▶ _Assignment_
The answer must restate every entry exactly as it appears.

▶ _Data items_
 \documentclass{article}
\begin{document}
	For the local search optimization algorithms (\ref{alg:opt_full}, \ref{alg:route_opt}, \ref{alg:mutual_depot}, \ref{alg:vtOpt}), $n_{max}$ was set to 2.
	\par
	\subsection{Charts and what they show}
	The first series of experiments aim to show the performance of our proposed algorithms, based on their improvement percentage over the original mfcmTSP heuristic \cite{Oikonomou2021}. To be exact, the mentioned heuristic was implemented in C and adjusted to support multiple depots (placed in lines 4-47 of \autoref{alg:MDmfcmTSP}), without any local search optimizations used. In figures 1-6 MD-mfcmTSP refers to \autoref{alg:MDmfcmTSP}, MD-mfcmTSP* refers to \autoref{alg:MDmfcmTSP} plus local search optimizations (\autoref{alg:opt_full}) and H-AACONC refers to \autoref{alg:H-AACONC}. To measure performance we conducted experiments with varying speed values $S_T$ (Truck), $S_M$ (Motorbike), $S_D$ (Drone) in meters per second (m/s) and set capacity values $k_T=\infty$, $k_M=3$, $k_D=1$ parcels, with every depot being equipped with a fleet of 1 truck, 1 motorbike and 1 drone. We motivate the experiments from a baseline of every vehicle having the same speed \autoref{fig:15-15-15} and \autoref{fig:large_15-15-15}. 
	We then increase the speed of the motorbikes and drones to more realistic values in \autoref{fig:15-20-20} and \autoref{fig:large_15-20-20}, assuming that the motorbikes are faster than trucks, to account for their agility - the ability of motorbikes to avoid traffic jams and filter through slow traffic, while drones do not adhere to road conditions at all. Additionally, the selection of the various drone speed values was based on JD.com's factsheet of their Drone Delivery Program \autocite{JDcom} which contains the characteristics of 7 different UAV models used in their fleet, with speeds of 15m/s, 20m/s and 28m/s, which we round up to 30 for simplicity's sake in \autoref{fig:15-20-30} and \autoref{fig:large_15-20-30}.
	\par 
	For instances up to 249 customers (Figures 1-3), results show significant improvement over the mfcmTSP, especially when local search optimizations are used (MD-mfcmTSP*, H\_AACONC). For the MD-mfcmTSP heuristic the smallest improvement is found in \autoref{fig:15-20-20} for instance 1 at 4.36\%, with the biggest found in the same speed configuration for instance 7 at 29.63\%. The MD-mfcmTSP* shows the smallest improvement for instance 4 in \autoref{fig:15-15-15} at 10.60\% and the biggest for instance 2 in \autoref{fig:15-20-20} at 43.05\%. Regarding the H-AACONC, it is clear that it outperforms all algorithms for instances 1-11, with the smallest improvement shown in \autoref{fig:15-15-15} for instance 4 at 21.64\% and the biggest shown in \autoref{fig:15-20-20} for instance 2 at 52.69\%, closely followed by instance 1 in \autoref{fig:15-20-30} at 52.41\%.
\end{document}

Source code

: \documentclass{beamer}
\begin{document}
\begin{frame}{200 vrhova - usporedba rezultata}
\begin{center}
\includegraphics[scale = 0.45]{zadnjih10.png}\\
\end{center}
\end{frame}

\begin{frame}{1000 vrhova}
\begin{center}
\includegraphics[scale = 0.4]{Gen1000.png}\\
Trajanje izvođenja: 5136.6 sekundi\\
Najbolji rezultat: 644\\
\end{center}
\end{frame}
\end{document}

▶ _Task solution_
 \documentclass{article}
\begin{document}
	For the local search optimization algorithms (\ref{alg:opt_full}, \ref{alg:route_opt}, \ref{alg:mutual_depot}, \ref{alg:vtOpt}), $n_{max}$ was set to 2.
	\par
	\subsection{Charts and what they show}
	The first series of experiments aim to show the performance of our proposed algorithms, based on their improvement percentage over the original mfcmTSP heuristic \cite{Oikonomou2021}. To be exact, the mentioned heuristic was implemented in C and adjusted to support multiple depots (placed in lines 4-47 of \autoref{alg:MDmfcmTSP}), without any local search optimizations used. In figures 1-6 MD-mfcmTSP refers to \autoref{alg:MDmfcmTSP}, MD-mfcmTSP* refers to \autoref{alg:MDmfcmTSP} plus local search optimizations (\autoref{alg:opt_full}) and H-AACONC refers to \autoref{alg:H-AACONC}. To measure performance we conducted experiments with varying speed values $S_T$ (Truck), $S_M$ (Motorbike), $S_D$ (Drone) in meters per second (m/s) and set capacity values $k_T=\infty$, $k_M=3$, $k_D=1$ parcels, with every depot being equipped with a fleet of 1 truck, 1 motorbike and 1 drone. We motivate the experiments from a baseline of every vehicle having the same speed \autoref{fig:15-15-15} and \autoref{fig:large_15-15-15}. 
	We then increase the speed of the motorbikes and drones to more realistic values in \autoref{fig:15-20-20} and \autoref{fig:large_15-20-20}, assuming that the motorbikes are faster than trucks, to account for their agility - the ability of motorbikes to avoid traffic jams and filter through slow traffic, while drones do not adhere to road conditions at all. Additionally, the selection of the various drone speed values was based on JD.com's factsheet of their Drone Delivery Program \autocite{JDcom} which contains the characteristics of 7 different UAV models used in their fleet, with speeds of 15m/s, 20m/s and 28m/s, which we round up to 30 for simplicity's sake in \autoref{fig:15-20-30} and \autoref{fig:large_15-20-30}.
	\par 
	For instances up to 249 customers (Figures 1-3), results show significant improvement over the mfcmTSP, especially when local search optimizations are used (MD-mfcmTSP*, H\_AACONC). For the MD-mfcmTSP heuristic the smallest improvement is found in \autoref{fig:15-20-20} for instance 1 at 4.36\%, with the biggest found in the same speed configuration for instance 7 at 29.63\%. The MD-mfcmTSP* shows the smallest improvement for instance 4 in \autoref{fig:15-15-15} at 10.60\% and the biggest for instance 2 in \autoref{fig:15-20-20} at 43.05\%. Regarding the H-AACONC, it is clear that it outperforms all algorithms for instances 1-11, with the smallest improvement shown in \autoref{fig:15-15-15} for instance 4 at 21.64\% and the biggest shown in \autoref{fig:15-20-20} for instance 2 at 52.69\%, closely followed by instance 1 in \autoref{fig:15-20-30} at 52.41\%.
\end{document}

Source code

: \documentclass{beamer}
\begin{document}
\begin{frame}{200 vrhova - usporedba rezultata}
\begin{center}
\includegraphics[scale = 0.45]{zadnjih10.png}\\
\end{center}
\end{frame}

\begin{frame}{1000 vrhova}
\begin{center}
\includegraphics[scale = 0.4]{Gen1000.png}\\
Trajanje izvođenja: 5136.6 sekundi\\
Najbolji rezultat: 644\\
\end{center}
\end{frame}
\end{document}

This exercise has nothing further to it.